But back to that name.
"Well…" Turturro says a little sheepishly, "It was nickname for somebody I knew as a kid. I was almost a kind of pulp name. Like a Bukowski kind of name. It was a name I heard when I was a kid. Joel and Ethan and I, we had a lot of discussions. Joel was for it, Ethan was like, ‘I don’t know, maybe it’s too pulpy.’ There’s a kind of poetry of pulp. And I would read a lot of these Bukowski poems when I was writing."
The Joel and Ethan that Turturro speaks of share a last name—Coen—and helped Turturro get the necessary traction to make and distribute Romance. The latter hasn’t been easy. When United Artists merged with Sony, the company’s moderate-sized release for Turturro’s film was shelved. Sony, quite frankly, didn’t know what to make of Romance.
"It’s a very unusual film," says Turturro. "When Sony bought it, they kind of inherited it. And if I could have done anything different, I would have said, ‘I really don’t want to show this film without an audience.’ And that was the biggest problem. If you have an executive see this movie alone, I don’t care who it is, they’re going to go, ‘What is this?’ If you watch it with an audience, they start laughing within the first 20 seconds."
The film follows Murder after his wife Kitty (played by Susan Sarandon) catches him cheating with Tula (Kate Winslet), a foul-mouthed lingerie clerk. As everyone tries to make sense of this and their lives, they erupt into songs like Ute Lemper’s "Little Water Song" and Engelbert Humperdinck’s "A Man Without Love." It’s just that kind of movie. Half pulp, half opera.

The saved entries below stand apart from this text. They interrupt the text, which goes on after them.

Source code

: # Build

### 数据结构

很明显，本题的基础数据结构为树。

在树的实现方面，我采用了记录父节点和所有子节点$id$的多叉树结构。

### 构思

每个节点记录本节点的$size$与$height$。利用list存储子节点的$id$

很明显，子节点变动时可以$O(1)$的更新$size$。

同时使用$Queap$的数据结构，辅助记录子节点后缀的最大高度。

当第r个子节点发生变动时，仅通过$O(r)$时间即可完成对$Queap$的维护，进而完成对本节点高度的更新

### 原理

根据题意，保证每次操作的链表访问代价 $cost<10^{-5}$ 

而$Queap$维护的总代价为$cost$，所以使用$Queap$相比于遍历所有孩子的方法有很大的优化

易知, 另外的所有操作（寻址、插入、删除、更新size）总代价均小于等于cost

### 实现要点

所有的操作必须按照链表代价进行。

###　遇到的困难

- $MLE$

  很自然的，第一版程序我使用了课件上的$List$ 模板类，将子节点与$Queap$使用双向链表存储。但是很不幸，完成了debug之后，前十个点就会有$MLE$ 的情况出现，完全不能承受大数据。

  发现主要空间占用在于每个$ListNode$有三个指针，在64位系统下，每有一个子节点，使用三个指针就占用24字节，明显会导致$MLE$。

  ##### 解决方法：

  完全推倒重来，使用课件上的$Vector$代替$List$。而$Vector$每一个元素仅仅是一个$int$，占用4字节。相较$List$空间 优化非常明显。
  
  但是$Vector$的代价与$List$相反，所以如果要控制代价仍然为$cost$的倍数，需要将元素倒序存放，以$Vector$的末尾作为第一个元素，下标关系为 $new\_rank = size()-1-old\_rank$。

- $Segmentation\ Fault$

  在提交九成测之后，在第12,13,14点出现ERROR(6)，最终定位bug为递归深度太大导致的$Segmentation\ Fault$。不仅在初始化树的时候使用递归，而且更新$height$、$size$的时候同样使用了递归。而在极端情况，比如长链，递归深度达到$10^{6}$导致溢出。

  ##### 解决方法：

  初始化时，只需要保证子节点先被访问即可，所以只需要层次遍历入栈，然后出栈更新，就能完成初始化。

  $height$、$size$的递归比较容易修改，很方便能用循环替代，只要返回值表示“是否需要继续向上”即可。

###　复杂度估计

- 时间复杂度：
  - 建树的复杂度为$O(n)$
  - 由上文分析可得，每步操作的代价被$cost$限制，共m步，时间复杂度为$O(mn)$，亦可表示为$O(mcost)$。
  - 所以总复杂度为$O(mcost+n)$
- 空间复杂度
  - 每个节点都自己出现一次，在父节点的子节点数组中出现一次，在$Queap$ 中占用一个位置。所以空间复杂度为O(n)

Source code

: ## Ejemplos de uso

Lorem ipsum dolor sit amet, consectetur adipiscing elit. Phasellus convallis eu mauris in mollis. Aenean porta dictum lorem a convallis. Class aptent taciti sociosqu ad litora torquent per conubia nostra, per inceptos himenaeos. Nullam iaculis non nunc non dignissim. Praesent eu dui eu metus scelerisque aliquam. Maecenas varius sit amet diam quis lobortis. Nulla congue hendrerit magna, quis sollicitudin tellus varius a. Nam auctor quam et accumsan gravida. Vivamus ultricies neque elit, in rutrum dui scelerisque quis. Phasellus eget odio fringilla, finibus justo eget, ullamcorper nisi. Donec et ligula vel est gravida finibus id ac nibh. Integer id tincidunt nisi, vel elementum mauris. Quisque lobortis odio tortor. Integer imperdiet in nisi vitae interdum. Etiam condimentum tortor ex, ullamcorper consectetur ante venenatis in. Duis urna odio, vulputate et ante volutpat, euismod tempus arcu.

"I think in opera people have these grand passions, much bigger passions than you have in a lot of musicals," Turturro says. "People’s relationship with popular music is a really potent one. It helps most people get through the day. It can help you escape, especially people who have less money. Music is a really emotional transportation."
Along with Bukowski, Turturro turned to another source of heartbreak and the weirdly contradictory beauty that comes out of it: Etta James.
"Etta James sings about all these men who aren’t faithful, broken hearts, all these things," he says. "Once you get into that venue, there’s so many songs. Even though there’s no songs of hers in the movie, she’s kind of an emotional bed."
The cast of Romance is impressive enough to list: Christopher Walken, Steve Buscemi, Mary-Louise Parker, Bobby Cannavale, Mandy Moore and Aida Turturro (also seen in that TV show with Gandolfini). Even Eddie Izzard shows up on screen, leading a church choir while pounding out Bach on an organ.
The range and caliber of actors that Turturro found for Romance is a little staggering. So how did he snag such a cast?
"People know the Coen brothers, they know me," says Turturro, who’s acted in more than 70 films (see the Spike Lee and Coen brothers oeuvre) and directed three. "Everyone loved the script. They were intrigued by it. When we did a reading everybody wanted to be in it."
After acting in more than 70 films, and directing three, including his newest, Romance & Cigarettes, featured at this year’s Virginia Film Festival, John Turturro still gets a charge out of challenging audiences.
Turturro says he set out to make a modern musical that could thrill an audience with power that most new musicals seem to lack. While careful not to criticize movies like Chicago with its jump cuts and overly glossy musical numbers, Turturro says he wanted to use longer shots and avoid over-choreographing dance scenes.
"Some modern musicals are O.K., but they don’t thrill a modern audience in the way an old musical can thrill them," he says. "This, when people see it, they kind of get delighted by it. Regular people do sing along with their own soundtracks.
"When things got overly choreographed, we would change it, so you could keep the moments people would have in their privacy. When you see people do that, it’s very liberating."